Namjoon yang awalnya menunduk terkejut seketika saat mendengar suara anak lain, hari sudah mulai siang dan pastinya keluarganya tengah khawatir saat ini. Lalu tanpa memikirkan apapun lagi dia mengangkat wajahnya, mata coklat Namjoon melihat seorang anak kecil berbaju kaos tebal yang hampir membuat menutupi seluruh tubuhnya. Dia begitu lucu apalagi matanya yang bersinar itu ditambah pipinya yang tembam, membuat dorongan untuk berteman dalam diri Namjoon berteriak.

Sebenarnya Namjoon ini anak yang tidak pandai bergaul tapi dengan anak di depannya, membuatnya sedikit berbeda entah kekuatan apa yang di berikan anak itu sampai seorang Kim Namjoon ingin berteman dengannya. Tapi bukan itu yang sekarang menjadi hal yang penting, sebab sepedanya lebih berarti dari apapun.

Namjoon menunjukkan wajah sedihnya pada anak itu. "Ban sepeda ku kempis, aku tidak tahu bagaimana membawanya. Pasalnya saat aku menuntun sepeda itu, bannya semakin rusak."

Anak itu tersenyum membuat matanya menyipit seketika. "Aku punya ide tunggu di sini," tuturnya dengan kedua tangan anak itu bergerak membuat gestur menahan Namjoon agar tidak pergi.

Namjoon mengerutkan keningnya saat melihat anak itu pergi atau lebih tepatnya lari menjauh darinya, mata kecil Namjoon terus mengikuti ke mana anak itu pergi dia berhenti tepat pada seorang pria dewasa yang menjulang tinggi itu. Namjoon sudah tidak minat menatap sosok anak yang awalnya bertanya padanya, tapi dia sudah pergi bersama pria dewasa yang bisa Namjoon asumsikan itu adalah ayahnya. Dan di sinilah nasibnya berada, telantar di sebuah taman yang banyak di kunjungi oleh keluarga lainnya. Pusing karena sepedanya rusak tidak berada di tempat yang tepat.

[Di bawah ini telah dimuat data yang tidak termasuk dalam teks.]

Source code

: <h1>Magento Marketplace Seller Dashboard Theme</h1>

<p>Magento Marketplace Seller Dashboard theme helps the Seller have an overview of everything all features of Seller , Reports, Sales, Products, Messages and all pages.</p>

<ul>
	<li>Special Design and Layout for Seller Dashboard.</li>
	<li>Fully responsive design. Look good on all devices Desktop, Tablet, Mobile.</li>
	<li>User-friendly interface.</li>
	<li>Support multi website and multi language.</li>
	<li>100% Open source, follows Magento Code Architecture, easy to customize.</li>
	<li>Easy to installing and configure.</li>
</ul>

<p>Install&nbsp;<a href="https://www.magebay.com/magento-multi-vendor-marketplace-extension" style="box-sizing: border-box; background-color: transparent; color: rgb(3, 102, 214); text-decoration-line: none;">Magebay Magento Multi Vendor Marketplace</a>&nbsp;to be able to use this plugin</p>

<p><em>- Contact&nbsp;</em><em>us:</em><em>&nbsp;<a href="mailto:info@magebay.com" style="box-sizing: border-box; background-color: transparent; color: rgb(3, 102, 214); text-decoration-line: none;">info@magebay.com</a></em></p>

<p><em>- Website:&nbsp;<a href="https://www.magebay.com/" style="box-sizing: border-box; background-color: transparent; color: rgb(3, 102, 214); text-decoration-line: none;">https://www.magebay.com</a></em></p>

Yeah mungkin Namjoon akan menunggu saja di kursi ini, bisa saja orang yang mengenalnya akan menolongnya lalu membawanya pulang ke tangan keluarga yang saat ini Namjoon rindukan.

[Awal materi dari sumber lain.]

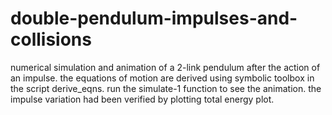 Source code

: # double-pendulum-impulses-and-collisions
numerical simulation and animation of a 2-link pendulum after the action of an impulse.
 the equations of motion are derived using symbolic toolbox in the script derive_eqns.
 run the simulate-1 function to see the animation.
 the impulse variation had been verified by plotting total energy plot.
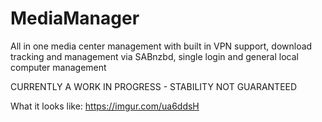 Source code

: # MediaManager
All in one media center management with built in VPN support, download tracking and management via SABnzbd, single login and general local computer management

CURRENTLY A WORK IN PROGRESS - STABILITY NOT GUARANTEED

What it looks like: https://imgur.com/ua6ddsH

Namun bagaimana kalau sosok yang mengenal dirinya hanya pura-pura agar menculiknya, itu bisa saja terjadi karena penculikan anak marak terjadi dengan cara seperti itu.

Namjoon memang anak pintar itu sudah diakui oleh guru sekolahnya, walau dia masih duduk di kelas tiga dia sudah paham di sekitarnya. Tidak masalah dengan kemampuan otaknya yang tidak biasa, Namjoon malah bersyukur karena mempunyai kemampuan itu.

"Ayo Ayah bantu temanku, dia sedang kesusahan karena sepedanya rusak." Anak itu kembali dengan membawa ayahnya menuju tempat Namjoon berada.

Namjoon pikir anak itu akan pulang dan lebih memilih berjalan-jalan bersama keluarganya, tapi dia kembali lagi membawa paksa ayahnya yang terlihat pasrah itu Namjoon hanya bisa menatapnya dengan penuh ketidakpercayaannya. Apalagi saat sosok dewasa itu berjongkok di depanya dan dia bertanya dengan suara lembut. "Ada apa dengan sepedamu?"